Randomized byzantine agreement protocol with constant expected time and guaranteed termination in optimal (deterministic) time

Abstract

This paper presents a randomized Byzantine agreement protocol for t = Ω(n) that runs in constant expected number of rounds, and uses polynomial messages. In the worst case all correct processors terminate in min{f + 2, t + 1} rounds where t is an a priori upper bound on the number of faulty processors and f is the number of actual faults. Hence our protocol is time optimal both on average and in the worst cast simultaneously. This result improves on the previous almost optimal protocol of Goldreich and Petrank, where optimality on average requires an extra O(log t) rounds in the worst case. To obtain this result we present a new technique of random choice of a deterministic protocol: First we look for a family of deterministic protocols, each one of the same worst case running time, and then we use random coin to choose on the fly one them.
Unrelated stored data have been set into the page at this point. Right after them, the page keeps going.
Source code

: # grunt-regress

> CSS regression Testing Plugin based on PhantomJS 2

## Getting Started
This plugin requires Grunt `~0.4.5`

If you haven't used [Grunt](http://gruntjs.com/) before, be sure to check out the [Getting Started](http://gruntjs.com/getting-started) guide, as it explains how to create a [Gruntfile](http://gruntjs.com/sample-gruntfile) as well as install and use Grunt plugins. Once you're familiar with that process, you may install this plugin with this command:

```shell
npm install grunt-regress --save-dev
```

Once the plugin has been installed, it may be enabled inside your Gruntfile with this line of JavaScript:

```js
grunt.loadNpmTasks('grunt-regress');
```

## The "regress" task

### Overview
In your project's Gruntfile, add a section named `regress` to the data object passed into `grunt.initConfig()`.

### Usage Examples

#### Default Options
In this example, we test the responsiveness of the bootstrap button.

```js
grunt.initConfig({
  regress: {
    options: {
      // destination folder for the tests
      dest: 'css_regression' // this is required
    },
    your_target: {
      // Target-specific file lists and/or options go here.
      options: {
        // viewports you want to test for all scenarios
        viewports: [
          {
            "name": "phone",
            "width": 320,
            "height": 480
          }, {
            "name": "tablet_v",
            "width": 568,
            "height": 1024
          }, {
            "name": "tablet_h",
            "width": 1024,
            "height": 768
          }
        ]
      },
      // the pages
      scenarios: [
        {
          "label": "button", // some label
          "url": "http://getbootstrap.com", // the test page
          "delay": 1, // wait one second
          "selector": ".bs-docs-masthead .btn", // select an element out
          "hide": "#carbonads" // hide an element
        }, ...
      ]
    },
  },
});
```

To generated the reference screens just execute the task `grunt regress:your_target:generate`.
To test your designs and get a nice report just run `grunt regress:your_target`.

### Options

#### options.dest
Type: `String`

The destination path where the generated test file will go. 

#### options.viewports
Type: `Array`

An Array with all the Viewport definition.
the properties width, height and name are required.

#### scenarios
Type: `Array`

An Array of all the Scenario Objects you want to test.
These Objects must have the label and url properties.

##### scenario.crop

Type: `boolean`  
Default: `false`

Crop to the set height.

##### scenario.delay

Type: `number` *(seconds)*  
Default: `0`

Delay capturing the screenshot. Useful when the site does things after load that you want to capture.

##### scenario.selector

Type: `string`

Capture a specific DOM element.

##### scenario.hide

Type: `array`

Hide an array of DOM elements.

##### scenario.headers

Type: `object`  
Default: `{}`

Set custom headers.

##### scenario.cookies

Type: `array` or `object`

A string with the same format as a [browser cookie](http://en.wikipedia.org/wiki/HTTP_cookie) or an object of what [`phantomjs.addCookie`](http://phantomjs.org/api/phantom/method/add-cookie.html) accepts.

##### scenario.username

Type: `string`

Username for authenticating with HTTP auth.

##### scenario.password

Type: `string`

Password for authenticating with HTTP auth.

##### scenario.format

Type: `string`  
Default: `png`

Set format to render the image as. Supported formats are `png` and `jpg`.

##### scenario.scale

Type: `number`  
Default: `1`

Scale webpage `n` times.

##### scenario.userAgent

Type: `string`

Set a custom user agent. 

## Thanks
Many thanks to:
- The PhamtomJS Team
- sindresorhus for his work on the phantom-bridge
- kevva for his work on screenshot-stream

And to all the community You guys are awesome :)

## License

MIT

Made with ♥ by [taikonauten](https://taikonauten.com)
Since every one of the considered deterministic protocol ensures reaching Byzantine agreement in optimal time, we get that in the worst case, the running time of the obtained (randomized) protocols is similar to that of deterministic protocols; In the average case, the processors terminate after a small (constant) number of rounds, since for every possible strategy of the adversary, it holds that if it 'works' against one particular deterministic protocol, it will fail against a lot of other protocols.